## Information supplied
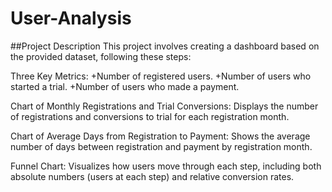 # User-Analysis

##Project Description
This project involves creating a dashboard based on the provided dataset, following these steps:

Three Key Metrics:
+Number of registered users.
+Number of users who started a trial.
+Number of users who made a payment.

Chart of Monthly Registrations and Trial Conversions:
Displays the number of registrations and conversions to trial for each registration month.

Chart of Average Days from Registration to Payment:
Shows the average number of days between registration and payment by registration month.

Funnel Chart:
Visualizes how users move through each step, including both absolute numbers (users at each step) and relative conversion rates.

## Prompt
Only the pictures are to be excluded; all other parts of the records above are to be given exactly.

## Answer below
 # User-Analysis

##Project Description
This project involves creating a dashboard based on the provided dataset, following these steps:

Three Key Metrics:
+Number of registered users.
+Number of users who started a trial.
+Number of users who made a payment.

Chart of Monthly Registrations and Trial Conversions:
Displays the number of registrations and conversions to trial for each registration month.

Chart of Average Days from Registration to Payment:
Shows the average number of days between registration and payment by registration month.

Funnel Chart:
Visualizes how users move through each step, including both absolute numbers (users at each step) and relative conversion rates.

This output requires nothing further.